In view of increasing mechanical strength, the graphite sheet preferably has a number of layers that is not smaller than 11 layers. The graphite sheet may include a part constructed of a single layer and another part constructed of a plurality of layers.
The above describes the constructions of the fixing devices 20A, 20B, 20C, 20D, 20E, 20F, 20G, 20H, 20I, 20J, 20K, 20L, 20M, 20N, 20P, and 173 and the image forming apparatus 100A to which the technology of the present disclosure applied to the fixing device 20 and the image forming apparatus 100 is also applied. The fixing devices 20A, 20B, 20C, 20D, 20E, 20F, 20G, 20H, 20I, 20J, 20K, 20L, 20M, 20N, 20P, and 173 and the image forming apparatus 100A that are applied with the technology of the present disclosure achieve advantages similar to the advantages achieved by the fixing device 20 and the image forming apparatus 100 according to the embodiments of the present disclosure. For example, each of the fixing devices 20, 20A, 20B, 20C, 20D, 20E, 20F, 20G, 20H, 20I, 20J, 20K, 20L, 20M, 20N, 20P, and 173 that is applied with the technology of the present disclosure decreases the size, the weight, and the manufacturing costs while ensuring the rigidity and the mechanical strength of an entirety of each of the fixing devices 20, 20A, 20B, 20C, 20D, 20E, 20F, 20G, 20H, 20I, 20J, 20K, 20L, 20M, 20N, 20P, and 173.
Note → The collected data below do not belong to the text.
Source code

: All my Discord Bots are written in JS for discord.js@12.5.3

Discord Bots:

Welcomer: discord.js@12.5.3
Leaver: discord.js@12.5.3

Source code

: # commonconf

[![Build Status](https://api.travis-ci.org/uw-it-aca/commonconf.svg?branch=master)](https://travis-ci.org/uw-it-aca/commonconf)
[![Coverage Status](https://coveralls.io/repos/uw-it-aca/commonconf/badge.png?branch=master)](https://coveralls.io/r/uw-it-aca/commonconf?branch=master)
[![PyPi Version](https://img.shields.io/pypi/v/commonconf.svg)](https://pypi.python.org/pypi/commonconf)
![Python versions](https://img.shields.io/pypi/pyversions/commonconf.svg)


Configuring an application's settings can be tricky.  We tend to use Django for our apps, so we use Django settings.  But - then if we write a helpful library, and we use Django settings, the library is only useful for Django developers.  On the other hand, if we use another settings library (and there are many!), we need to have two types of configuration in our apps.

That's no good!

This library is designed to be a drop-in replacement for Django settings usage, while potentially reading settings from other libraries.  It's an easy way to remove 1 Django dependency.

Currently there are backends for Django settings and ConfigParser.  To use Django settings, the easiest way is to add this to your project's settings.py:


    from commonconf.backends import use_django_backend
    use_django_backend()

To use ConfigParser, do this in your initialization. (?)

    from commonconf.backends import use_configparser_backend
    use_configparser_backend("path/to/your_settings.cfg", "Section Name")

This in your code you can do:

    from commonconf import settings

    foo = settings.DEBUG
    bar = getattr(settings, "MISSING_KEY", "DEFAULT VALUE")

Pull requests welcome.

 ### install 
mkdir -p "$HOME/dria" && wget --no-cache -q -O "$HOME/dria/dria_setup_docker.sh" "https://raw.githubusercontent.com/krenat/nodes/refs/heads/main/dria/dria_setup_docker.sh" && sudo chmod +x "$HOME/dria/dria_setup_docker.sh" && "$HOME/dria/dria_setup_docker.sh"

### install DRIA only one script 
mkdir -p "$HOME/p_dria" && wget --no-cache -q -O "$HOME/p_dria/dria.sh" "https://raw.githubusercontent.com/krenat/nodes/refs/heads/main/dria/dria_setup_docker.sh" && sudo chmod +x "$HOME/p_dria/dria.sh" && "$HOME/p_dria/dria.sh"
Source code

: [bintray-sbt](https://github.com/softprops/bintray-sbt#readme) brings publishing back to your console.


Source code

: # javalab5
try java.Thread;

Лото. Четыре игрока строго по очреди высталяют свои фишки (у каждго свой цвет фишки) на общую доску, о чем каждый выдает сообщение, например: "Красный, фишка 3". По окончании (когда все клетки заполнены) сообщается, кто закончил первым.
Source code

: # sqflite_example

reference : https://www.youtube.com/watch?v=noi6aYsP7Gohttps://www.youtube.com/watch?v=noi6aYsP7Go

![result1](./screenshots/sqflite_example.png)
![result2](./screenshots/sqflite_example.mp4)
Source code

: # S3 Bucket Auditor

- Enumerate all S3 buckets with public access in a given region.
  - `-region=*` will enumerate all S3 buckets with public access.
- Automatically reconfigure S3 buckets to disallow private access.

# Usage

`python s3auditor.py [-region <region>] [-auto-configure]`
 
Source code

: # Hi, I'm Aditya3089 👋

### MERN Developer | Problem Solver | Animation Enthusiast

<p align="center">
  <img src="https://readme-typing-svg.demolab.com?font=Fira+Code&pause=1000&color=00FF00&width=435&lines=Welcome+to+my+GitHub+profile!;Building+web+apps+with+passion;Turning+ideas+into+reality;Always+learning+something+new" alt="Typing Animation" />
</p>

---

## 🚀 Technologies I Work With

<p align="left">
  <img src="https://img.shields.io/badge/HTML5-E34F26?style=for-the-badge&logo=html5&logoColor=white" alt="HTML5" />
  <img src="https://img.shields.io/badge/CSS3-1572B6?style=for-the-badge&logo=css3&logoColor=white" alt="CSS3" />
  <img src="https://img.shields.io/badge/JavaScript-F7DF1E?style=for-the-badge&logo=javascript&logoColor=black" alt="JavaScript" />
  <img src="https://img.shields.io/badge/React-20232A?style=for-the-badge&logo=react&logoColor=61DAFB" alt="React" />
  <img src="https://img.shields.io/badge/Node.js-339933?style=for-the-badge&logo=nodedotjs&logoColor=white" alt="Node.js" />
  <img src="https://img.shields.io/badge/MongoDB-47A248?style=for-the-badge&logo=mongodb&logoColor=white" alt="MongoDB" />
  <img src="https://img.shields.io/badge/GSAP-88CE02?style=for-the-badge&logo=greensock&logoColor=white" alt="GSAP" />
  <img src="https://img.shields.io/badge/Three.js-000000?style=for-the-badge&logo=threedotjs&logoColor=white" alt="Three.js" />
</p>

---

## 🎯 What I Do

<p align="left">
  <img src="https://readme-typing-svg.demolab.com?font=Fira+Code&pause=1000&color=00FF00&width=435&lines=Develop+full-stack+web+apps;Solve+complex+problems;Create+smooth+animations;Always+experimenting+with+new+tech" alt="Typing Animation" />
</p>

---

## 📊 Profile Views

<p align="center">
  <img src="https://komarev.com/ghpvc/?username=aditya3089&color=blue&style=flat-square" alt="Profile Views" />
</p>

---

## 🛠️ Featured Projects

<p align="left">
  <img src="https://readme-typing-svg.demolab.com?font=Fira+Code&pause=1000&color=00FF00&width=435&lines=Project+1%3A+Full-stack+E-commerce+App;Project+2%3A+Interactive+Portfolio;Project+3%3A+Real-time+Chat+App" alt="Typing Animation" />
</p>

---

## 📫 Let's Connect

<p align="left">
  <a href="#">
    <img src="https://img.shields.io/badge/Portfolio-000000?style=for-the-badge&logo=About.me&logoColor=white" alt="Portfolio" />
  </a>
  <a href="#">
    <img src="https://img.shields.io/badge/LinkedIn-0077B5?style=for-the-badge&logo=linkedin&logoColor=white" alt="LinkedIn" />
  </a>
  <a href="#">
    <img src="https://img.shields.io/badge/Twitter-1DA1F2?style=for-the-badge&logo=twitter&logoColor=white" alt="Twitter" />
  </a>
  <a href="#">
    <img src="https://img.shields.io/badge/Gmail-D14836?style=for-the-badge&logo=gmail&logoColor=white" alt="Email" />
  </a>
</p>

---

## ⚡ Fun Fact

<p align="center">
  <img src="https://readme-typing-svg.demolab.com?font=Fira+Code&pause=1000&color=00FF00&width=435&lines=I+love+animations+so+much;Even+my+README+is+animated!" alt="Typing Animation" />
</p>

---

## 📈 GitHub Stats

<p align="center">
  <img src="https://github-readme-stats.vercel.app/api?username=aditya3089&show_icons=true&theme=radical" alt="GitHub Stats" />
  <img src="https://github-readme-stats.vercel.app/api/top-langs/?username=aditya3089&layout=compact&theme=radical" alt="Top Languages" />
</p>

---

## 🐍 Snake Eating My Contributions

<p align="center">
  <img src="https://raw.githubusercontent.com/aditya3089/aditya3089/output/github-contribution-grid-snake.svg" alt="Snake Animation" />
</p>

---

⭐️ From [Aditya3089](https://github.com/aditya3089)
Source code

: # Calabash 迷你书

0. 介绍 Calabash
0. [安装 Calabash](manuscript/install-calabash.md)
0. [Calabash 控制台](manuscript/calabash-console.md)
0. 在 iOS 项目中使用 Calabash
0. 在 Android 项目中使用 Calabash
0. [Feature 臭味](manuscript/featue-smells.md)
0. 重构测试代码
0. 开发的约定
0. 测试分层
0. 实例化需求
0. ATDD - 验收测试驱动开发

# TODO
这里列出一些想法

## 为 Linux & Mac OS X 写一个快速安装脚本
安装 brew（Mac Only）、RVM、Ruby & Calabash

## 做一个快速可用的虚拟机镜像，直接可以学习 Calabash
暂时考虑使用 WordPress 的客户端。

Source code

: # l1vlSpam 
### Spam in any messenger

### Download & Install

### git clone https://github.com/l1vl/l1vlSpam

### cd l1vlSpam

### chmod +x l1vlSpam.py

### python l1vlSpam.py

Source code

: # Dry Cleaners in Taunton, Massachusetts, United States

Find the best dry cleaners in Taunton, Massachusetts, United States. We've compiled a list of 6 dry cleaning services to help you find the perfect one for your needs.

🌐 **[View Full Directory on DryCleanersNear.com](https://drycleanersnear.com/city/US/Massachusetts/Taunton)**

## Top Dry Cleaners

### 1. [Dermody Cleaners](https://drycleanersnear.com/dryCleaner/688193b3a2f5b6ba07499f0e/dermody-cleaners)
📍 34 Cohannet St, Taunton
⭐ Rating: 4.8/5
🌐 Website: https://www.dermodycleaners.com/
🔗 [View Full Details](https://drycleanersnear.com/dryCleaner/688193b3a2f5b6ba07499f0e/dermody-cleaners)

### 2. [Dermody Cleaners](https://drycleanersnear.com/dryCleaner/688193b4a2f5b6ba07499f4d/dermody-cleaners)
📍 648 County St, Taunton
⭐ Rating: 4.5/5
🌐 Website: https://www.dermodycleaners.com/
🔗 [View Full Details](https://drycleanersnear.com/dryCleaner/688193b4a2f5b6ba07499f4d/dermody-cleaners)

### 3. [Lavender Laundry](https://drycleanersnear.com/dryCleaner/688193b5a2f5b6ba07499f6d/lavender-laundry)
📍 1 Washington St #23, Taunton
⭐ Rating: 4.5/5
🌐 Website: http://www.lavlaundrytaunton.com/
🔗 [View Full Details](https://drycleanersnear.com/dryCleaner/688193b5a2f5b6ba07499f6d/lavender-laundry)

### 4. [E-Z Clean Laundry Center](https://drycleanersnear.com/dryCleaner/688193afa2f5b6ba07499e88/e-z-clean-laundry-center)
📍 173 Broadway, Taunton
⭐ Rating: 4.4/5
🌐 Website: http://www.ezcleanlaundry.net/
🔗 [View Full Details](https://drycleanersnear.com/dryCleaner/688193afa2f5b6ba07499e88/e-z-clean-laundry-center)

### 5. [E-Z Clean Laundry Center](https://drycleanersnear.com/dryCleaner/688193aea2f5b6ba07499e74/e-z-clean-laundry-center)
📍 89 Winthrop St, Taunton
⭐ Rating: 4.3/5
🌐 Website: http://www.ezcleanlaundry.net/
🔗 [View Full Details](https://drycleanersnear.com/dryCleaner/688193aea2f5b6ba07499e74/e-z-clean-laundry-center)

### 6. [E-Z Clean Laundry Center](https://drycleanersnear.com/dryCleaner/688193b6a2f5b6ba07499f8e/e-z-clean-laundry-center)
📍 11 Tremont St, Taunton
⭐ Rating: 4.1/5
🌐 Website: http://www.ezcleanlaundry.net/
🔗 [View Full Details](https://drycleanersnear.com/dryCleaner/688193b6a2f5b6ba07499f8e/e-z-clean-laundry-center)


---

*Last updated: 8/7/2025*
Application of the technology of the present disclosure is not limited to the fixing devices 20, 20A, 20B, 20C, 20D, 20E, 20F, 20G, 20H, 20I, 20J, 20K, 20L, 20M, 20N, 20P, and 173 installed in the image forming apparatus 100 or 100A that forms an image by electrophotography as described above. For example, the technology of the present disclosure is also applied to a heating device installed in an image forming apparatus employing an inkjet method. The heating device is a dryer, a laminator, a heat sealer, or the like. The dryer dries liquid such as ink applied onto a sheet. The laminator bonds a coating member such as film onto a surface of a sheet by thermocompression. The heat sealer bonds sealing portions of a packaging material by thermocompression.
With the embodiments of the present disclosure described above, the technology of the present disclosure encompasses at least a heating device, a fixing device, and an image forming apparatus that have configurations below.
A description is provided of a first configuration of the heating device (e.g., the fixing devices 20, 20A, 20B, 20C, 20D, 20E, 20F, 20G, 20H, 20I, 20J, 20K, 20L, 20M, 20N, 20P, and 173).
The heating device includes a pair of rotators, that is, a first rotator (e.g., the fixing belt 21 and the belt 162) and a second rotator (e.g., the pressure rollers 22 and 152 and the roller 163), a heater (e.g., the heaters 23, 23A, 23B, 23C, and 23D), a pair of support frames, that is, a first support frame (e.g., the support frame 30) and a second support frame (e.g., the support frame 30), and a coupling frame (e.g., the coupling frame 31).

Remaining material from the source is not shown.